Frente a ello, la Alianza Anticomunista Argentina (Triple A), un siniestro grupo paramilitar liderado por López Rega, surgió para perseguir a los sectores más combativos del sindicalismo y a la izquierda política. De ese modo, la Triple A y el Rodrigazo fueron la antesala del terrorismo de Estado y de la experiencia económica de Martínez de Hoz que se desatarían sobre el país al año siguiente.

Frente a los reclamos, Isabel ofreció un ajuste salarial del 38% que fue rechazado por los sindicalistas que iniciaron un plan de lucha por el que diferentes gremios lograron aimentos de hasta el 160%. El 29 de junio la presidenta anuló por decreto los aumentos y fijó un tope del 50%, lo que provocó la renuncia de Ricardo Otero, dirigente de la Unión Obrera Metalúrgica (UOM), como ministro de Trabajo.

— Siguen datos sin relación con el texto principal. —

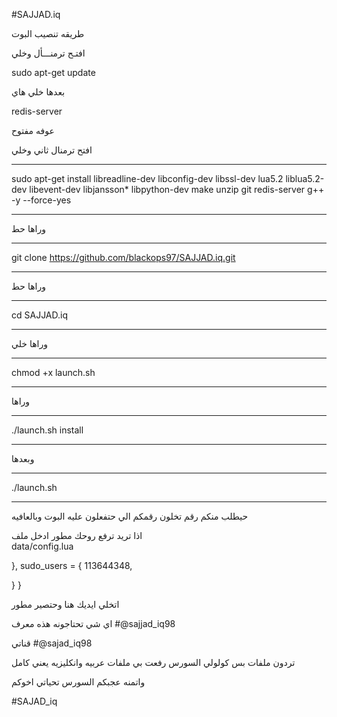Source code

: #SAJJAD.iq

طريقه تنصيب البوت

افتـح ترمنـــأل وخلي 

sudo apt-get update 

بعدها خلي هاي

redis-server

عوفه مفتوح

افتح ترمنال ثاني وخلي 

_________________________________
sudo apt-get install libreadline-dev libconfig-dev libssl-dev lua5.2 liblua5.2-dev libevent-dev libjansson* libpython-dev make unzip git redis-server g++ -y --force-yes
_________________________________
وراها حط
________
git clone https://github.com/blackops97/SAJJAD.iq.git
_________________________________
وراها حط
________
cd SAJJAD.iq
__________
وراها خلي
__________
chmod +x launch.sh
______________
وراها
______________
./launch.sh install
______________
 وبعدها
________
./launch.sh 
_________________________
 
حيطلب منكم رقم تخلون رقمكم 
الي حتفعلون عليه البوت 
وبالعافيه

اذا تريد ترفع روحك مطور 
ادخل ملف  
data/config.lua 

},
  sudo_users = {
    113644348,
   
  }
}

اتخلي ايديك هنا وحتصير مطور 

اي شي تحتاجونه هذه معرف
#@sajjad_iq98

قناتي
#@sajad_iq98

تردون ملفات بس كولولي السورس 
رفعت بي ملفات عربيه وانكليزيه
يعني كامل 

واتمنه عجبكم السورس تحياتي اخوكم

#SAJAD_iq
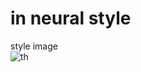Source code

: # in neural style
style image
<br>
![th](https://github.com/student-saptarshighosh/cv_project/assets/143117940/30d07341-a409-4c36-9f47-e326aebaa6bd)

El secretario general de la CGT, Casildo Herreras, denunció las prácticas oficiales ante la Organización Internacional del Trabajo (OIT) en Ginebra y viajó a Montevideo para reunirse con Lorenzo Miguel, líder de la UOM. Desde la capital uruguaya convocaron para el 7 y 8 de julio al histórico primer paro general contra un gobierno peronista con movilización a la Plaza de Mayo. El comandante en jefe del Ejército, Alberto Numa Laplane, se negó a reprimir a los trabajadores y la presidenta tuvo que convalidar los aumentos salariales.

Finalmente, los militares forzaron la salida de López Rega el 11 de julio y el Brujo debió abandonar el país. Rodrigo se mantuvo en el cargo hasta el 22 de ese mes cuando, ya sin ningún poder, fue reemplazado por Pedro Bonanni.

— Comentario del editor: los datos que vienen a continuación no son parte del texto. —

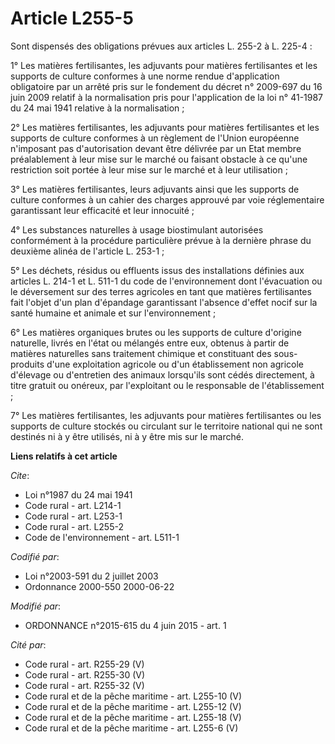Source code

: # Article L255-5

Sont dispensés des obligations prévues aux articles L. 255-2 à L. 225-4 : 

1° Les matières fertilisantes, les adjuvants pour matières fertilisantes et les supports de culture conformes à une norme
rendue d'application obligatoire par un arrêté pris sur le fondement du décret n° 2009-697 du 16 juin 2009 relatif à la
normalisation pris pour l'application de la loi n° 41-1987 du 24 mai 1941 relative à la normalisation ; 

2° Les matières fertilisantes, les adjuvants pour matières fertilisantes et les supports de culture conformes à un règlement
de l'Union européenne n'imposant pas d'autorisation devant être délivrée par un Etat membre préalablement à leur mise sur le
marché ou faisant obstacle à ce qu'une restriction soit portée à leur mise sur le marché et à leur utilisation ; 

3° Les matières fertilisantes, leurs adjuvants ainsi que les supports de culture conformes à un cahier des charges approuvé
par voie réglementaire garantissant leur efficacité et leur innocuité ; 

4° Les substances naturelles à usage biostimulant autorisées conformément à la procédure particulière prévue à la dernière
phrase du deuxième alinéa de l'article L. 253-1 ; 

5° Les déchets, résidus ou effluents issus des installations définies aux articles L. 214-1 et L. 511-1 du code de
l'environnement dont l'évacuation ou le déversement sur des terres agricoles en tant que matières fertilisantes fait l'objet
d'un plan d'épandage garantissant l'absence d'effet nocif sur la santé humaine et animale et sur l'environnement ; 

6° Les matières organiques brutes ou les supports de culture d'origine naturelle, livrés en l'état ou mélangés entre eux,
obtenus à partir de matières naturelles sans traitement chimique et constituant des sous-produits d'une exploitation agricole
ou d'un établissement non agricole d'élevage ou d'entretien des animaux lorsqu'ils sont cédés directement, à titre gratuit ou
onéreux, par l'exploitant ou le responsable de l'établissement ; 

7° Les matières fertilisantes, les adjuvants pour matières fertilisantes ou les supports de culture stockés ou circulant sur
le territoire national qui ne sont destinés ni à y être utilisés, ni à y être mis sur le marché.

**Liens relatifs à cet article**

_Cite_:

  - Loi n°1987 du 24 mai 1941
  - Code rural - art. L214-1
  - Code rural - art. L253-1
  - Code rural - art. L255-2
  - Code de l'environnement - art. L511-1

_Codifié par_:

  - Loi n°2003-591 du 2 juillet 2003
  - Ordonnance 2000-550 2000-06-22

_Modifié par_:

  - ORDONNANCE n°2015-615 du 4 juin 2015 - art. 1

_Cité par_:

  - Code rural - art. R255-29 (V)
  - Code rural - art. R255-30 (V)
  - Code rural - art. R255-32 (V)
  - Code rural et de la pêche maritime - art. L255-10 (V)
  - Code rural et de la pêche maritime - art. L255-12 (V)
  - Code rural et de la pêche maritime - art. L255-18 (V)
  - Code rural et de la pêche maritime - art. L255-6 (V)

Tras ese breve ensayo, los grupos económicos agazapados detrás del Rodrigazo llegaron a la conclusión de que la desintegración del sistema social argentino y la construcción del nuevo orden no eran posibles bajo las formas de la democracia. Se necesitaba una dictadura feroz para imponer el nuevo modelo económico a sangre y fuego: el gobierno de Isabel y la democracia argentina tenían los días contados.